Os efeitos da pandemia também não se distribuem homogeneamente. É sabido que idosos são mais susceptíveis à internação e morte que jovens. Do ponto de vista geográfico, ao longo do tempo a doença atingiu de forma mais intensa a uns estados e depois a outros. É previsível que a variação de prevalência étnica tenha respondido a estes condicionantes. Em momentos em que estados com maior predominância populacional de pretos e pardos foram mais fortemente atingidos pela pandemia, é esperado que tenha ocorrido um incremento no número nacional de pretos e pardos mortos pelo novo vírus.

Uma análise honesta das prevalências étnicas entre as vítimas da nova doença depende de que se coloque os diversos condicionantes, inclusive as variáveis socioeconômicas eventualmente relacionadas a cor/raça/etnia, sobre a mesa.

Base de cálculo

Todos os percentuais apresentados neste texto consideram apenas os casos notificados ao Ministério da Saúde em que foi indicada a condição da vítima quanto à variável raça/cor. Foram consultados os boletins epidemiológicos especiais de número 10, 38, 43 e 77, publicados pela Secretaria de Vigilância em Saúde, do Ministério da Saúde.
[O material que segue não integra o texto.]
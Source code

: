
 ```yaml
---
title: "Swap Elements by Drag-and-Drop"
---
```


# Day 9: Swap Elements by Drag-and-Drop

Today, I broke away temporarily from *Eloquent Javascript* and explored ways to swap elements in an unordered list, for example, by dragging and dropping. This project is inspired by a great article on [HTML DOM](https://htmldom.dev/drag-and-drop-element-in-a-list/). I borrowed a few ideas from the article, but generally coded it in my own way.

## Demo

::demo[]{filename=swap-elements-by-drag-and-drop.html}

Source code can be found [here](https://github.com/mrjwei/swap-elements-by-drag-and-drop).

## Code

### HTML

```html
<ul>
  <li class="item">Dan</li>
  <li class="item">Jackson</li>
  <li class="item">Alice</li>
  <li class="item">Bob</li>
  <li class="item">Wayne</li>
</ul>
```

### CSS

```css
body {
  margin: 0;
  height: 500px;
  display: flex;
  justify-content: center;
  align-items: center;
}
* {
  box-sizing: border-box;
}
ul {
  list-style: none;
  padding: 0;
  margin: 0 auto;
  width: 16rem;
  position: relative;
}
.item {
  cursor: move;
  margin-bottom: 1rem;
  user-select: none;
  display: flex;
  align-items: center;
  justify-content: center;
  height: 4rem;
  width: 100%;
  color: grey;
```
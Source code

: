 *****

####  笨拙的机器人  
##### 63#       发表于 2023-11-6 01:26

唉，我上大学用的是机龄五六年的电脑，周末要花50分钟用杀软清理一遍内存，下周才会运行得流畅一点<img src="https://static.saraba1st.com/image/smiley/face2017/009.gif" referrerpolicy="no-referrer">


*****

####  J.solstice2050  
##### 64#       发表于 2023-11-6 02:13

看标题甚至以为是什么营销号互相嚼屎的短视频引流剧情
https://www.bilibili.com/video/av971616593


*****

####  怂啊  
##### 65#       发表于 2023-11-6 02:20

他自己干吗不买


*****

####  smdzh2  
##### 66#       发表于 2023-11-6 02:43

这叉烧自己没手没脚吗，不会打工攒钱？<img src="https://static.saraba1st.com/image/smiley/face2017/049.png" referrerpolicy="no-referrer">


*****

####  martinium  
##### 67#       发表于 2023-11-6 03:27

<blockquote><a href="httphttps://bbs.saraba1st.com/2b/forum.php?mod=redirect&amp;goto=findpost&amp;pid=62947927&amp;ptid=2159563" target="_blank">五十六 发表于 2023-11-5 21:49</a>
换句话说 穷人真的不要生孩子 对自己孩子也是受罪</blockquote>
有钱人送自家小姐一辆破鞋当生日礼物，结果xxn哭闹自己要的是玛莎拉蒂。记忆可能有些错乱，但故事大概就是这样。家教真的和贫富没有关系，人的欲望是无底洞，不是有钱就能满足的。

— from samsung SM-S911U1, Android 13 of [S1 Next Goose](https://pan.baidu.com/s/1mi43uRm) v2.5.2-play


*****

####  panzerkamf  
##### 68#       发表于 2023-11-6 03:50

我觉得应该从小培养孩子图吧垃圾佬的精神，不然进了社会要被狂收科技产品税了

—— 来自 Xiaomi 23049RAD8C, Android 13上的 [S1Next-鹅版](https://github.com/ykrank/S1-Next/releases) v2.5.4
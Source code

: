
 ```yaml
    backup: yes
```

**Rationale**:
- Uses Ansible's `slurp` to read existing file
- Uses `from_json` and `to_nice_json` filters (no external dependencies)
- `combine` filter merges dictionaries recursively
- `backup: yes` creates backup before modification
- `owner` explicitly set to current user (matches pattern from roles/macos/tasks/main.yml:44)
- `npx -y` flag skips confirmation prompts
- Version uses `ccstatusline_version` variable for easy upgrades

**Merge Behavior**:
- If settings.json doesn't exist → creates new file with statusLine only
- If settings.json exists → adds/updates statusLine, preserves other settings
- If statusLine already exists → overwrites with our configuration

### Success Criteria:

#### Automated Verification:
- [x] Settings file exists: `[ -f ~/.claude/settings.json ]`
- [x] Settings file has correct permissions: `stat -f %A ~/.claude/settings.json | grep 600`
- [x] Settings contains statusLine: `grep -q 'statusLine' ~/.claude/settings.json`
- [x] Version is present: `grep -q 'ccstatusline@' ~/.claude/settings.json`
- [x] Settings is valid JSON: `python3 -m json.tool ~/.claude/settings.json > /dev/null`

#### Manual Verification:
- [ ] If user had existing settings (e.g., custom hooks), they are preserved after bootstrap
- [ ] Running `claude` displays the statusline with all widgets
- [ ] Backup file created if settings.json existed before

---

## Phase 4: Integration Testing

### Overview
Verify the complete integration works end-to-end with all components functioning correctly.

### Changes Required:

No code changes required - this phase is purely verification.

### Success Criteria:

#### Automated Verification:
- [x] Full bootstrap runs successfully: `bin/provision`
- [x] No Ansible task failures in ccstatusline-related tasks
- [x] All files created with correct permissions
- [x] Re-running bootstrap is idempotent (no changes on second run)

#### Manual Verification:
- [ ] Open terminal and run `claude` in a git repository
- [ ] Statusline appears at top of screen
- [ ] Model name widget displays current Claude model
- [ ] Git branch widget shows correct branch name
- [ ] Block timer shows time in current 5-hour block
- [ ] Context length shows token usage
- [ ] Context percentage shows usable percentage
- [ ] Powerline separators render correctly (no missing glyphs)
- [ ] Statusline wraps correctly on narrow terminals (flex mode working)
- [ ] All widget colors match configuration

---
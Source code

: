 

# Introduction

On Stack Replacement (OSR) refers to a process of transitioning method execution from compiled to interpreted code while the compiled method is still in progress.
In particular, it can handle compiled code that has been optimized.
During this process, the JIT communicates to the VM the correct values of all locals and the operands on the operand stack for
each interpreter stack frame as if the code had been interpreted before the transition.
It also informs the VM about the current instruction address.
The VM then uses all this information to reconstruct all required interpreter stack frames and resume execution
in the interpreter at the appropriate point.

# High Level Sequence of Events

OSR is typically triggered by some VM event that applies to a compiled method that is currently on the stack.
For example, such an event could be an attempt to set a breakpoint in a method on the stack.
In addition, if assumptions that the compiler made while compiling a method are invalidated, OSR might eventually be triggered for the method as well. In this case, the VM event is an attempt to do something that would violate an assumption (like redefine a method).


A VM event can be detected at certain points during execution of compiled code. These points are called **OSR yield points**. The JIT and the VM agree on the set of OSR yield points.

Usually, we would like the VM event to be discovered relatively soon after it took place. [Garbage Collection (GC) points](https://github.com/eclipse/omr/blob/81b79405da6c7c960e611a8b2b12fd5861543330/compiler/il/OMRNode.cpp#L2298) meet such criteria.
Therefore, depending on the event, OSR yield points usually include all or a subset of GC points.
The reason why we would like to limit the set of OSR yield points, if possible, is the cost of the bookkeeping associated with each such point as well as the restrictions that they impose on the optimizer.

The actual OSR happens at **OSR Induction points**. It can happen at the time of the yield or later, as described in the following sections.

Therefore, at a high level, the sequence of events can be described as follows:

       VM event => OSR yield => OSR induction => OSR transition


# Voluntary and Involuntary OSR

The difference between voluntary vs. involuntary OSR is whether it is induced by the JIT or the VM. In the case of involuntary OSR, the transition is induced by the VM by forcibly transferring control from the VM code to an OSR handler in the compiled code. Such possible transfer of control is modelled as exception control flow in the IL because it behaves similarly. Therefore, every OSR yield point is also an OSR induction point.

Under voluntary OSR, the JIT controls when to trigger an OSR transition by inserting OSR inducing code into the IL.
Atualmente 178.125 das mortes notificadas ao Ministério da Saúde apresentam ignorado ou sem informação no campo relativo à raça/cor, não podendo ser utilizados, portanto, em qualquer análise sobre prevalência étnica das vítimas do novo coronavírus.

*Daniel Reynaldo é graduado em Ciências Biológicas pela UFRJ e editor do site "Quem?Números". Tem especial interesse em dados estatísticos relacionados a argumentos que dominam o debate público sobre questões identitárias.